OSS that are painful and full of denial

It’s quite common, especially in enterprise technology, for something to propose a new way to solve an existing problem. It can’t be used to solve the problem in the old way, so ‘it doesn’t work’, and proposes a new way, and so ‘no-one will want that’. This is how generational shifts work – first you try to force the new tool to fit the old workflow, and then the new tool creates a new workflow. Both parts are painful and full of denial, but the new model is ultimately much better than the old.”
Ben Evans
from the same post as yesterday’s blog on PAOSS.

The other part that Ben glosses over, but which is highly relevant to OSS is staying with the old tools and old workflows because the change chasm is so wide – this third part is even more painful and full of denial.

The monolith OSS of our recent past (and current state in many cases) is no longer a feasible option, These monoliths tended to be built around highly structured, hyper-connected relational databases, which was/is a strength but also a weakness.

There are nuances of course, but a lot of inventory relationships are unchanging – A conductor / fibre goes in a sheath, in a cable in a duct, in a trench. A port is on a card which is in a device, that’s in a rack that’s in a room, in a building.

In a relational database, these are all built upon joins. And in many OSS, there are thousands of hours of development that have built layers and layers of joins onto these base capabilities to give more advanced capabilities. But the computational complexity of all these joins leads to response times that can run into many minutes, not viable for operators that require near-real-time responsiveness – think network fault rectification where SLAs are tight.

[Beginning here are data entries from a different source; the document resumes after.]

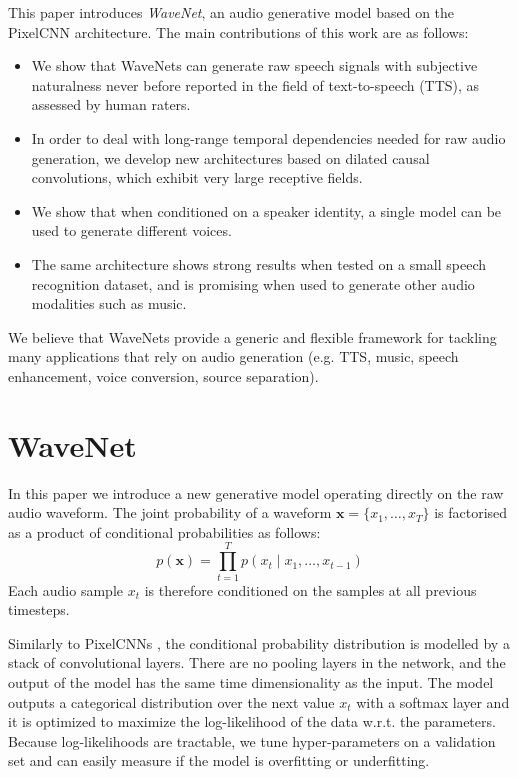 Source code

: \documentclass{article}
\makeatletter
\renewcommand{\vec}{\mathbf}
\newcommand*{\eg}{e.g.\@\xspace}
\makeatother
\begin{document}
This paper introduces \emph{WaveNet}, an audio generative model based on the PixelCNN \citep{van2016pixel, ConditionalPixelCNN} architecture. The main contributions of this work are as follows:
\begin{itemize}
    \item We show that WaveNets can generate raw speech signals with subjective naturalness never before reported in the field of text-to-speech (TTS), as assessed by human raters.
    \item In order to deal with long-range temporal dependencies needed for raw audio generation, we develop new architectures based on dilated causal convolutions, which exhibit very large receptive fields.
    \item We show that when conditioned on a speaker identity, a single model can be used to generate different voices.
    \item The same architecture shows strong results when tested on a small speech recognition dataset, and is promising when used to generate other audio modalities such as music.
\end{itemize}

We believe that WaveNets provide a generic and flexible framework for tackling many applications that rely on audio generation (\eg TTS, music, speech enhancement, voice conversion, source separation).
 
\section{WaveNet}
\label{sec:wavenet}
In this paper we introduce a new generative model operating directly on the raw audio waveform.  
The joint probability of a waveform $\vec{x} = \{ x_1, \dots, x_T \}$ is factorised as a product of conditional probabilities as follows:
\begin{equation}
p\left(\vec{x}\right) = \prod_{t=1}^{T} p\left(x_t \mid x_1, \dots ,x_{t-1}\right)
\label{eq:px}
\end{equation}
Each audio sample $x_t$ is therefore conditioned on the samples at all previous timesteps.

Similarly to PixelCNNs \citep{van2016pixel, ConditionalPixelCNN}, the conditional probability distribution is modelled by a stack of convolutional layers. There are no pooling layers in the network, and the output of the model has the same time dimensionality as the input. The model outputs a categorical distribution over the next value $x_{t}$ with a softmax layer and it is optimized to maximize the log-likelihood of the data w.r.t. the parameters. Because log-likelihoods are tractable, we tune hyper-parameters on a validation set and can easily measure if the model is overfitting or underfitting.
\end{document}
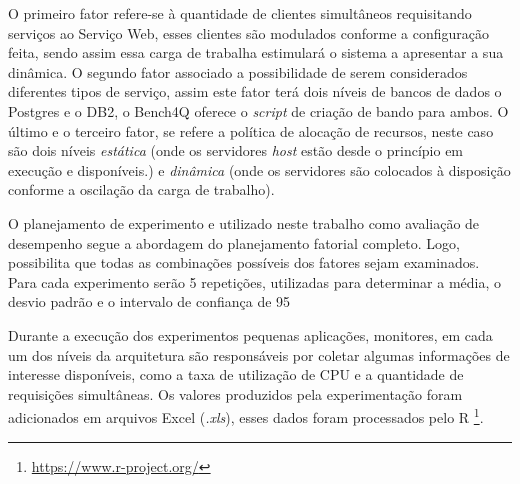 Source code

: O primeiro fator refere-se à quantidade de clientes simultâneos requisitando serviços ao Serviço Web, esses clientes são modulados conforme a configuração feita, sendo assim essa carga de trabalha estimulará o sistema a apresentar a sua dinâmica. O segundo fator associado a possibilidade de serem considerados diferentes tipos de serviço, assim este fator terá dois níveis de bancos de dados o Postgres e o DB2, o Bench4Q oferece o \textit{script} de criação de bando para ambos. O último e o terceiro fator, se refere a política de alocação de recursos, neste caso são dois níveis \textit{estática} (onde os servidores \textit{host} estão desde o princípio em execução e disponíveis.) e \textit{dinâmica} (onde os servidores são colocados à disposição conforme a oscilação da carga de trabalho).

O planejamento de experimento e utilizado neste trabalho como avaliação de desempenho segue a abordagem do planejamento fatorial completo. Logo, possibilita que todas as combinações possíveis dos fatores sejam examinados. Para cada experimento serão 5 repetições, utilizadas para determinar a média, o desvio padrão e o intervalo de confiança de 95%

Durante a execução dos experimentos pequenas aplicações, monitores, em cada um dos níveis da arquitetura são responsáveis por coletar algumas informações de interesse disponíveis, como a taxa de utilização de CPU e a quantidade de requisições simultâneas. Os valores produzidos pela experimentação foram adicionados em arquivos Excel (\textit{.xls}), esses dados foram processados pelo R \footnote{\url{https://www.r-project.org/}}.
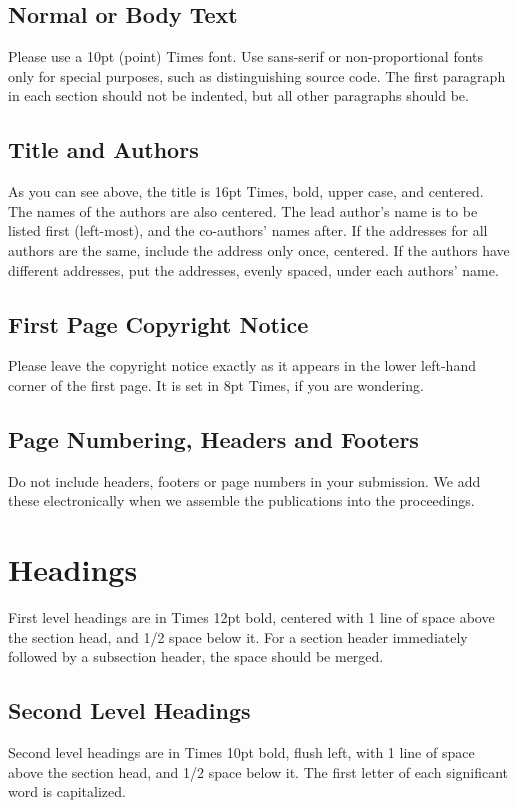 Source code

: \documentclass{article}
\begin{document}
\subsection{Normal or Body Text}\label{subsec:body}
Please use a 10pt (point) Times font. 
Use sans-serif or non-proportional fonts
only for special purposes, 
such as distinguishing source code.
The first paragraph in each section should not be indented, 
but all other paragraphs should be.

\subsection{Title and Authors}
As you can see above, the title is 16pt Times, bold, upper case, and centered.
The names of the authors are also centered.
The lead author's name is to be listed first (left-most), and the co-authors' 
names after. If the addresses for all authors are the same, include the 
address only once, centered. If the authors have different addresses, put the 
addresses, evenly spaced, under each authors' name.

\subsection{First Page Copyright Notice}
Please leave the copyright notice exactly as it appears in the lower 
left-hand corner of the first page. It is set in 8pt Times, if you are wondering.

\subsection{Page Numbering, Headers and Footers}
Do not include headers, footers or page numbers in your submission.
We add these electronically when we assemble the publications
into the proceedings.

\section{Headings}
First level headings are in Times 12pt bold,
centered with 1 line of space above the section head, and 1/2 space below it.
For a section header immediately followed by a subsection header, the space 
should be merged.

\subsection{Second Level Headings}
Second level headings are in Times 10pt bold, flush left,
with 1 line of space above the section head, and 1/2 space below it.
The first letter of each significant word is capitalized.
\end{document}
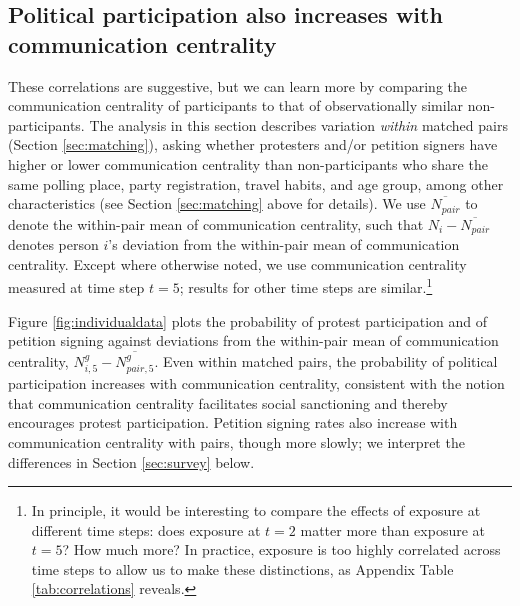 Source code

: \documentclass[12pt]{article}
\newcommand{\StepCountInText}{5} %
\begin{document}






\subsection{Political participation also increases with communication centrality}\label{sec:t2}

These correlations are suggestive, but we can learn more by comparing the communication centrality of participants to that of observationally similar non-parti\-cipants. The analysis in this section describes variation \emph{within} matched pairs (Section \ref{sec:matching}), asking whether protesters and/or petition signers have higher or lower communication centrality than non-participants who share the same polling place, party registration, travel habits, and age group, among other characteristics (see Section \ref{sec:matching} above for details). We use $\overline{N_{pair}}$ to denote the within-pair mean of communication centrality, such that $N_{i}-\overline{N_{pair}}$ denotes person $i$'s deviation from the within-pair mean of communication centrality. Except where otherwise noted, we use communication centrality measured at time step $t=\StepCountInText$; results for other time steps are similar.\footnote{In principle, it would be interesting to compare the effects of exposure at different time steps: does exposure at $t=2$ matter more than exposure at $t=5$? How much more? In practice, exposure is too highly correlated across time steps to allow us to make these distinctions, as Appendix Table \ref{tab:correlations} reveals.}

Figure \ref{fig:individualdata} plots the probability of protest participation and of petition signing against deviations from the within-pair mean of communication centrality,  $N_{i,\StepCountInText}^g-\overline{N_{pair,\StepCountInText}^g}$. Even within matched pairs, the probability of political participation increases with communication centrality, consistent with the notion that communication centrality facilitates social sanctioning and thereby encourages protest participation. Petition signing rates also increase with communication centrality with pairs, though more slowly; we interpret the differences in Section \ref{sec:survey} below.
\end{document}
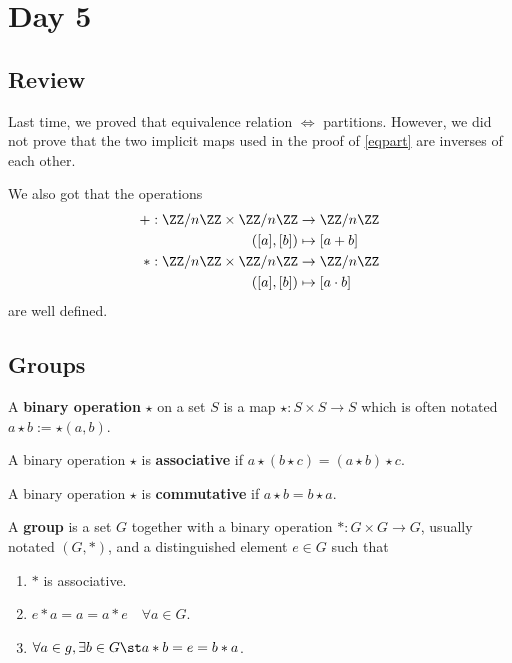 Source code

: \section{Day 5}

\subsection{Review}
Last time, we proved that equivalence relation $\Leftrightarrow$
partitions. However, we did not prove that the two implicit maps used in
the proof of \ref{eqpart} are inverses of each other.

We also got that the operations
\[ \begin{aligned}
+ : \ZZ/n\ZZ \times \ZZ/n\ZZ &\to \ZZ/n\ZZ \\
([a], [b]) &\mapsto [a + b] \\
* : \ZZ/n\ZZ \times \ZZ/n\ZZ &\to \ZZ/n\ZZ \\
([a], [b]) &\mapsto [a \cdot b] \\
\end{aligned} \]
are well defined.

\subsection{Groups}
\begin{df}
\label{binop}
A \textbf{binary operation} $\star$ on a set $S$ is a map $\star : S
\times S \to S$ which is often notated $a \star b := \star(a, b)$.
\end{df}

\begin{df}
\label{assoc}
A binary operation $\star$ is \textbf{associative} if $a \star (b \star
c) = (a \star b) \star c$.
\end{df}

\begin{df}
\label{commute}
A binary operation $\star$ is \textbf{commutative} if $a \star b = b
\star a$.
\end{df}

\begin{df}
\label{group}
A \textbf{group} is a set $G$ together with a binary operation $* : G
\times G \to G$, usually notated $(G, *)$, and a distinguished element
$e \in G$ such that
\begin{enumerate}
\item $*$ is associative.
\item $e * a = a = a * e \quad \forall a \in G$.
\item $\forall a \in g, \exists b \in G \st a * b = e = b * a$.
\end{enumerate}
\end{df}

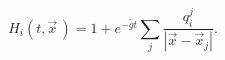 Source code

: \begin{equation}
H_i(t,\vec x\,) = 1 + e^{-\hat{g}t}\sum_j{\frac{q_i^j}{|\vec x-\vec x_j|}}.
\end{equation}

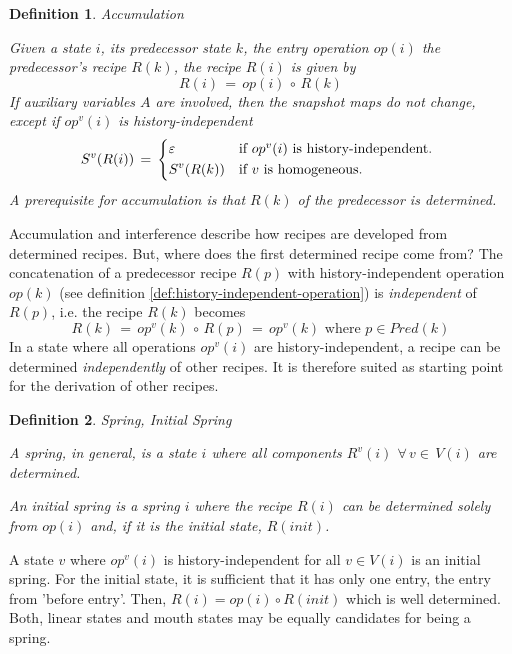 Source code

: \documentclass[12pt,a4paper]{scrartcl}
\newtheorem{definition}{Definition}
\begin{document}
\begin{definition} Accumulation

Given a state $i$, its predecessor state $k$, the entry operation $op(i)$
the predecessor's recipe $R(k)$, the recipe $R(i)$ is given by
\begin{equation}
       R(i)\,=\,op(i)\,\circ\,R(k)
\end{equation}
If auxiliary variables $A$ are involved, then the snapshot maps do not change,
except if $op^v(i)$ is history-independent
\begin{equation} \label{eq:accumulation-aux}
    S^v(R(i))\,=\,\begin{dcases*}
                  \varepsilon & if $op^v(i)$ is history-independent. \\
                  S^v(R(k))   & if $v$ is homogeneous.\\
                \end{dcases*}
\end{equation}
A prerequisite for accumulation is that $R(k)$ of the predecessor is 
determined.
\end{definition}
Accumulation and interference describe how recipes are developed from
determined recipes.  But, where does the first determined recipe come from?
The concatenation of a predecessor recipe $R(p)$ with history-independent operation
$op(k)$ (see definition \ref{def:history-independent-operation}) is \textit{independent}
of $R(p)$, i.e. the recipe $R(k)$ becomes
\begin{equation}
    R(k)\,=\,op^v(k)\,\circ\,R(p)\,=\,op^v(k)\,\,\mbox{where $p\in Pred(k)$}
\end{equation}
In a state where all operations $op^v(i)$ are history-independent, a recipe can be determined
\textit{independently} of other recipes. It is therefore suited as starting
point for the derivation of other recipes.
\begin{definition} Spring, Initial Spring \label{def:springs}

    A spring, in general, is a state $i$ where all components $R^v(i)$
    $\forall\,v\in\,V(i)$ are determined.
    
    An initial spring is a spring $i$ where the recipe $R(i)$ can be determined
    solely from $op(i)$ and, if it is the initial state, $R(init)$. 

\end{definition}

A state $v$ where $op^v(i)$ is history-independent for all $v\in V(i)$ is an initial
spring. For the initial state, it is sufficient that it has only one entry, the
entry from 'before entry'. Then, $R(i) = op(i)\circ R(init)$ which is well
determined.  Both, linear states and mouth states may be equally candidates for
being a spring.
\end{document}
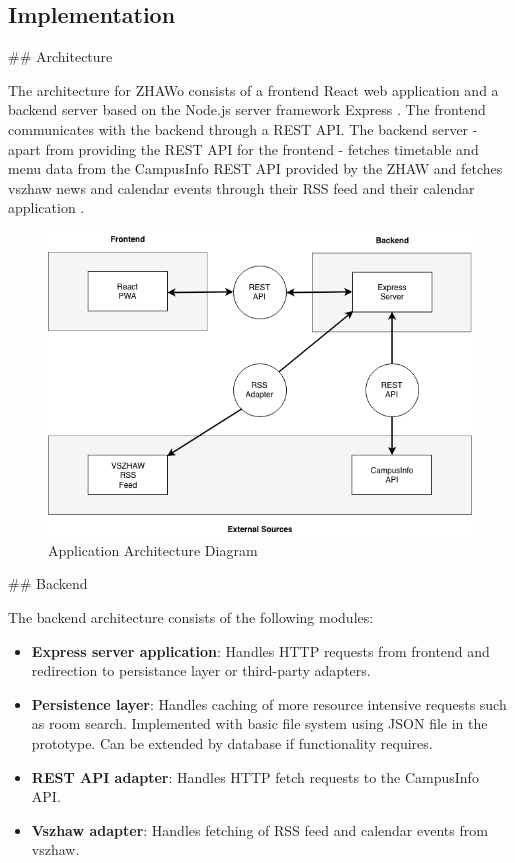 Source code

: \begin{markdown}
\section{Implementation} \label{implementation}

## Architecture

The architecture for ZHAWo consists of a frontend React \cite{React} web application and a backend server based on the Node.js \cite{Node} server framework Express \cite{Express}. The frontend communicates with the backend through a REST API. The backend server - apart from providing the REST API for the frontend - fetches timetable and menu data from the CampusInfo REST API provided by the ZHAW \cite{WikiCampusInfo} and fetches vszhaw news and calendar events through their RSS feed \cite{vszhawRSS} and their calendar application \cite{vszhawCalendar}.

\bigskip

\begin{figure}[H]
  \includegraphics[width=14cm, center]{../../diagrams/applicationArchitecture.png}
  \caption{\textsf{Application Architecture Diagram}}
\end{figure}

\bigskip

## Backend

The backend architecture consists of the following modules:

\begin{itemize}
  \item \textbf{Express server application}: Handles HTTP requests from frontend and redirection to persistance layer or third-party adapters.
  \item \textbf{Persistence layer}: Handles caching of more resource intensive requests such as room search. Implemented with basic file system using JSON file in the prototype. Can be extended by database if functionality requires.
  \item \textbf{REST API adapter}: Handles HTTP fetch requests to the CampusInfo API.
  \item \textbf{Vszhaw adapter}: Handles fetching of RSS feed and calendar events from vszhaw.
\end{itemize}


\end{markdown}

For inventory in particular, the generational shift mentioned by Ben appears to be the graph database.
“[The] difference between graph databases and relational databases is that the connections between nodes directly link in such a way that relating data becomes a simple matter of following connections. You avoid the join index lookup performance problem by specifying connections at insert time, so that the data graph can be walked rather than calculated at query time.
This property, only found in native graph databases, is known as index-free adjacency, and it allows queries to traverse millions of nodes per second, offering response times that are several orders of magnitude faster than with relational databases for connected queries (e.g., friend-of-friend/shortest path)
.”
Johan Svensson here

A transition to a graph DB represents new ways with new tools, and obsolescence of a lot of past efforts. But the next generational shift that obsoletes graph DBs surely isn’t far away either.

The big bets on the monoliths no longer seem viable. It seems to me that the highly modular, interfaced, small-grid OSS is the way of the future.